Asymmetric synthesis and preliminary evaluation of (R)- and (S)-[C-11]bisoprolol, a putative beta(1)-selective adrenoceptor radioligand

(±)-1-[4-(2-Isopropoxyethoxymethyl)-phenoxy]-3-isopropylamino-2-pro panol (bisoprolol) is a potent, clinically used β1-adrenergic agent. (R)-(+) and (S)-(-) enantiomers of bisoprolol were labelled with carbon-11 (t1/2 = 20.4 min) as putative tracers for the non-invasive assessment of the β1-adrenoceptor subtype in the human heart and brain with positron emission tomography (PET). The radiosynthesis consisted of reductive alkylation of des-iso-propyl precursor with [2-11C]acetone in the presence of sodium cyanoborohydride and acetic acid. The stereo-conservative synthesis of (R)-(+) and (S)-(-)-1-[4-(2-isopropoxyethoxymethyl)-phenoxy]-3-amino-2-propanol to be used as the precursors for the radiosynthesis of [11C]bisoprolol enantiomers was readily accomplished by the use of the corresponding chiral epoxide in three steps starting from the commercially available hydroxybenzyl alcohol.
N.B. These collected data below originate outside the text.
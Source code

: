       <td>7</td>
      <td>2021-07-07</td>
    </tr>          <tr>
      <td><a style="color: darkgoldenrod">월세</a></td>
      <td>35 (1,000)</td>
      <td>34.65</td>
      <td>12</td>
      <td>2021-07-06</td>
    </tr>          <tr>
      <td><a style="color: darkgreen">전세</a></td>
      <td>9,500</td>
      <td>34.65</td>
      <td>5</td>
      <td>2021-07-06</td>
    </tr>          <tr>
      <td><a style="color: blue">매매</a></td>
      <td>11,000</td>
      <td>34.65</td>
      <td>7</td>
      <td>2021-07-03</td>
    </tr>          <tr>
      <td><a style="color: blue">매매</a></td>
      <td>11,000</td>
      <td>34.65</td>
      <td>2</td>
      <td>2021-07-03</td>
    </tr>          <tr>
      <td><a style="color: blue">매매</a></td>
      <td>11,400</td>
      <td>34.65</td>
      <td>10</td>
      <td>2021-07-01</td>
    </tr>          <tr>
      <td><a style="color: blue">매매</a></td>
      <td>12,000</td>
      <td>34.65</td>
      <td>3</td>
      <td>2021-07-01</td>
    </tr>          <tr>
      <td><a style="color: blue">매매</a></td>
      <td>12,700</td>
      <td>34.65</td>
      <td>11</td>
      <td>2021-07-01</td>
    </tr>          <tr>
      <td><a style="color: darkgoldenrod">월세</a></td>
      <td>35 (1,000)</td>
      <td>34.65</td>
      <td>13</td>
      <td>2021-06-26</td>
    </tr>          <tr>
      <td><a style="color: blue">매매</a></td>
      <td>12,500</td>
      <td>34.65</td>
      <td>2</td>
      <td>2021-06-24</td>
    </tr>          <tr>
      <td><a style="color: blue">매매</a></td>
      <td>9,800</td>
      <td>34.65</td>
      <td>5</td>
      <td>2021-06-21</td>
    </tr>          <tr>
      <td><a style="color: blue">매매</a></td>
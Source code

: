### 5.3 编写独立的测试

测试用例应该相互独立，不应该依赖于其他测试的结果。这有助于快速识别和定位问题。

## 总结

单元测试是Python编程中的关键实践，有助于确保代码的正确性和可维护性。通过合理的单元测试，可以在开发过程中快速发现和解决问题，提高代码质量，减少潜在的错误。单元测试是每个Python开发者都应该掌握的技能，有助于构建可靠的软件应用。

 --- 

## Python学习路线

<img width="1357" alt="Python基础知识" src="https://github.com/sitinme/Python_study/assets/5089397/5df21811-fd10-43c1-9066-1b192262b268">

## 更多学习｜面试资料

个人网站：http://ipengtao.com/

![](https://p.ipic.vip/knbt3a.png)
The final labelled product (either (+) or (-)-1-[4-(-isopropoxyethoxymethyl)-phenoxy]-3- [11C]isopropylamino-2-propanol) was obtained in 99% radiochemical purity in 30 min with 15 ± 5% (EOS, non-decay corrected) radiochemical yield and 3.5 ± 1 Ci/μmol specific radioactivity. Preliminary biological evaluation of the tracer in rats showed that about 30% of heart uptake of [11C](S)-bisoprolol is due to specific binding. The high non-specific uptake in lung might mask the heart uptake, thus precluding the use of [11C](S)-bisoprolol for heart and lung studies by PET. The remarkably high uptake of the tracer in rat brain areas rich of β-adrenergic receptors such as pituitary (1.8 ± 0.3% I.D. at 30 min) was blocked by pre-treatment with the β-adrenergic antagonists propranolol (45%) and bisoprolol (51%, p < 0.05). [11C](S)-bisoprolol deserves further evaluation in other animal models as a putative β1 selective radioligand for in vivo investigation of central adrenoceptors.